§ Task data
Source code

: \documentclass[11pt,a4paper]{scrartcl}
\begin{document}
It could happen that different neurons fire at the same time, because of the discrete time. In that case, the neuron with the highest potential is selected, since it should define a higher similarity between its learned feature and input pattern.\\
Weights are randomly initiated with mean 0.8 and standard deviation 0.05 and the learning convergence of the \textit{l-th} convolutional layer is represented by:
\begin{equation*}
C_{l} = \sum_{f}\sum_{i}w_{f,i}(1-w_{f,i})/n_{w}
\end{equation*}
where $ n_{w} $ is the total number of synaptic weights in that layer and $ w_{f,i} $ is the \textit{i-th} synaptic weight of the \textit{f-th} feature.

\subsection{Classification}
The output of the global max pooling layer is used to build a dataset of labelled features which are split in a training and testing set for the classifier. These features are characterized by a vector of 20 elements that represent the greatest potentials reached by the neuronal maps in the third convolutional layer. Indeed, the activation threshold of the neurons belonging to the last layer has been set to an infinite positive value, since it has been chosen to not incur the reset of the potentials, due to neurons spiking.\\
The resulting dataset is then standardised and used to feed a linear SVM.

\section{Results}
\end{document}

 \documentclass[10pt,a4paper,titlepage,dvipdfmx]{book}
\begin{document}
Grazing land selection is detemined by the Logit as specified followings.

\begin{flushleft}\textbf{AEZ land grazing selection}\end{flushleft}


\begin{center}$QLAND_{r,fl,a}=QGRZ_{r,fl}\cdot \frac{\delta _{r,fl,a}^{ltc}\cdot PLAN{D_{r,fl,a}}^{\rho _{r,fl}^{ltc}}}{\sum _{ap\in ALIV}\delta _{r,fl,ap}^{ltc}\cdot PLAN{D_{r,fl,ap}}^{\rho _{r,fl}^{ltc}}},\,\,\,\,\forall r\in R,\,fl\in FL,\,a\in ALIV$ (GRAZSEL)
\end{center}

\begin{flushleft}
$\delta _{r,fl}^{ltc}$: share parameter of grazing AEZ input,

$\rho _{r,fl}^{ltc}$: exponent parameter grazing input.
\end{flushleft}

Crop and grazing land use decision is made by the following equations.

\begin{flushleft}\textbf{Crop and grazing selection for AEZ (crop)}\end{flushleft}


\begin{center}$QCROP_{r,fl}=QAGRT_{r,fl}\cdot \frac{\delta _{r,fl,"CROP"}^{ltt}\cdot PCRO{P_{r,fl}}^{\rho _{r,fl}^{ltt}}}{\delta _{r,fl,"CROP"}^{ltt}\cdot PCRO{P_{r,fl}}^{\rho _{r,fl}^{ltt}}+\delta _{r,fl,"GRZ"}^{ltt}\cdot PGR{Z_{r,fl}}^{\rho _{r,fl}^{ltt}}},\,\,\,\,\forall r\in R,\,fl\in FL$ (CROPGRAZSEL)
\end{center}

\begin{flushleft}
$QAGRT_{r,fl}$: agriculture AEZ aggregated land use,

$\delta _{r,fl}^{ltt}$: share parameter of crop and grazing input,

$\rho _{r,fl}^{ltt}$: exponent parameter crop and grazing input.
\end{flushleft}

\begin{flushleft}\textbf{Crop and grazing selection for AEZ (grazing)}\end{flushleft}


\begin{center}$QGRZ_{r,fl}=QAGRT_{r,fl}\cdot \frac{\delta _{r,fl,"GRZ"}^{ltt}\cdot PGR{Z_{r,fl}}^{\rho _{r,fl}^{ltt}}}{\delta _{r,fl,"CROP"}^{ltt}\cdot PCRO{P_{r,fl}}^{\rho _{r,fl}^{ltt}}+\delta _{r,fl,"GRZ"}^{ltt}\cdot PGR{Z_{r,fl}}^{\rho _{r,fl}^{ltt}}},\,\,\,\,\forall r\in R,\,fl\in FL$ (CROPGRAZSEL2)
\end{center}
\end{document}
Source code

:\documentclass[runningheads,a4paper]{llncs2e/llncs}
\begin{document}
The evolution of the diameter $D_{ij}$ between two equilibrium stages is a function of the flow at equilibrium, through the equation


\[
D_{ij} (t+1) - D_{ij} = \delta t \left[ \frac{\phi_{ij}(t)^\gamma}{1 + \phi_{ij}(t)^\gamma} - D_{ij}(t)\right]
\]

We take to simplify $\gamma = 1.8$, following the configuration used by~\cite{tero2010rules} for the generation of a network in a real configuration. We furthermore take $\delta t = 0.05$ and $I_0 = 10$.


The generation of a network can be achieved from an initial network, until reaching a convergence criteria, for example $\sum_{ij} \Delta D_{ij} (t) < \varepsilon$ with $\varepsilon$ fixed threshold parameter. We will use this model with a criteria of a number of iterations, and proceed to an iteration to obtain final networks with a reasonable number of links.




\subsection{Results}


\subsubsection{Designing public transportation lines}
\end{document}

§ Work instruction
Each line from the line holding "agriculture AEZ aggregated" through the end of the material above is to be printed exactly, both ends included, and no other line is to appear.

§ Result of the task
$QAGRT_{r,fl}$: agriculture AEZ aggregated land use,

$\delta _{r,fl}^{ltt}$: share parameter of crop and grazing input,

$\rho _{r,fl}^{ltt}$: exponent parameter crop and grazing input.
\end{flushleft}

\begin{flushleft}\textbf{Crop and grazing selection for AEZ (grazing)}\end{flushleft}


\begin{center}$QGRZ_{r,fl}=QAGRT_{r,fl}\cdot \frac{\delta _{r,fl,"GRZ"}^{ltt}\cdot PGR{Z_{r,fl}}^{\rho _{r,fl}^{ltt}}}{\delta _{r,fl,"CROP"}^{ltt}\cdot PCRO{P_{r,fl}}^{\rho _{r,fl}^{ltt}}+\delta _{r,fl,"GRZ"}^{ltt}\cdot PGR{Z_{r,fl}}^{\rho _{r,fl}^{ltt}}},\,\,\,\,\forall r\in R,\,fl\in FL$ (CROPGRAZSEL2)
\end{center}
\end{document}
Source code

:\documentclass[runningheads,a4paper]{llncs2e/llncs}
\begin{document}
The evolution of the diameter $D_{ij}$ between two equilibrium stages is a function of the flow at equilibrium, through the equation


\[
D_{ij} (t+1) - D_{ij} = \delta t \left[ \frac{\phi_{ij}(t)^\gamma}{1 + \phi_{ij}(t)^\gamma} - D_{ij}(t)\right]
\]

We take to simplify $\gamma = 1.8$, following the configuration used by~\cite{tero2010rules} for the generation of a network in a real configuration. We furthermore take $\delta t = 0.05$ and $I_0 = 10$.


The generation of a network can be achieved from an initial network, until reaching a convergence criteria, for example $\sum_{ij} \Delta D_{ij} (t) < \varepsilon$ with $\varepsilon$ fixed threshold parameter. We will use this model with a criteria of a number of iterations, and proceed to an iteration to obtain final networks with a reasonable number of links.




\subsection{Results}


\subsubsection{Designing public transportation lines}
\end{document}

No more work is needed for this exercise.